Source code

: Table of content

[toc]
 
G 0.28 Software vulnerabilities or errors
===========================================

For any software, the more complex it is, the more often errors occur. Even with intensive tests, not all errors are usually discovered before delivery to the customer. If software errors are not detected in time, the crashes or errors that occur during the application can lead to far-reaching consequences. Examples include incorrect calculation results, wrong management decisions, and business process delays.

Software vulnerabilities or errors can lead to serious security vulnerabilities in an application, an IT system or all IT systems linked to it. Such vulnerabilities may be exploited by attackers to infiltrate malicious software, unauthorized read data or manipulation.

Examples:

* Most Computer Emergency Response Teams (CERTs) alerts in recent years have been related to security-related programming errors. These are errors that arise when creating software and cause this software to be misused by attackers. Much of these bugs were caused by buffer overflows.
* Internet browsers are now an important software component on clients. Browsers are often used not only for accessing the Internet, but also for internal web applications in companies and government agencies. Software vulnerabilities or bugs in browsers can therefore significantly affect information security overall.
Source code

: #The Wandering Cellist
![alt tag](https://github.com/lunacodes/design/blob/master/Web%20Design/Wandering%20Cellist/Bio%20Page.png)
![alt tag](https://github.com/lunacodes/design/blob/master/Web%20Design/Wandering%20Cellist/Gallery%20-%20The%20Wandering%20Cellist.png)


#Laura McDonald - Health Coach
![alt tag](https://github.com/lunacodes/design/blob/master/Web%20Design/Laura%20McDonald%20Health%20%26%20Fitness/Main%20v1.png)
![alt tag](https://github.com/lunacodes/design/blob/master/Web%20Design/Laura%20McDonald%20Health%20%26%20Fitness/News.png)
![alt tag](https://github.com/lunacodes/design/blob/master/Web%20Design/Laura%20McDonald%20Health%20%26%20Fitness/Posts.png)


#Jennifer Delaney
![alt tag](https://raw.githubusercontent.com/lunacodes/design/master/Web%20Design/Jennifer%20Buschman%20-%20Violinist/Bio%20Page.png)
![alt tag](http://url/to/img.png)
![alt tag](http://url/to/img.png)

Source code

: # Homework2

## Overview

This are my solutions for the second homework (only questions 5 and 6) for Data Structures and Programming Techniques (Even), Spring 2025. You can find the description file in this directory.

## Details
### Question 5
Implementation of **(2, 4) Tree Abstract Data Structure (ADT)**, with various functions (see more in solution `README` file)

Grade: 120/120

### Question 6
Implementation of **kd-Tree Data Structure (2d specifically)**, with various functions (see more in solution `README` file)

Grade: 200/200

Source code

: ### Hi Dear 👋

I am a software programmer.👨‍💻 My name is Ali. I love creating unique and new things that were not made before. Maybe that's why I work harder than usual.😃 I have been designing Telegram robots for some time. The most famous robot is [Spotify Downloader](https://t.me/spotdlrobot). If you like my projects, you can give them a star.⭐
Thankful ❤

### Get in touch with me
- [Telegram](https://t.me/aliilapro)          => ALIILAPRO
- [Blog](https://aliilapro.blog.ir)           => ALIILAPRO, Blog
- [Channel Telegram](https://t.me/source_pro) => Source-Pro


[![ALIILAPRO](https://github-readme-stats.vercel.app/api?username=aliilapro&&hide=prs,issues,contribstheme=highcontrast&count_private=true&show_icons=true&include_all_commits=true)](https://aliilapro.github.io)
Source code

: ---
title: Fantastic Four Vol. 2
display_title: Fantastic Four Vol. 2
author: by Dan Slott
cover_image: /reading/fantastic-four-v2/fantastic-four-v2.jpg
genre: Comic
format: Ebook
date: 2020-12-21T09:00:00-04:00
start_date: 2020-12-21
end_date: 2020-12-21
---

::::::::::

Brief:
Copy out each line from the listing that contains the string "Implementation".

Response box:
Implementation of **(2, 4) Tree Abstract Data Structure (ADT)**, with various functions (see more in solution `README` file)
Implementation of **kd-Tree Data Structure (2d specifically)**, with various functions (see more in solution `README` file)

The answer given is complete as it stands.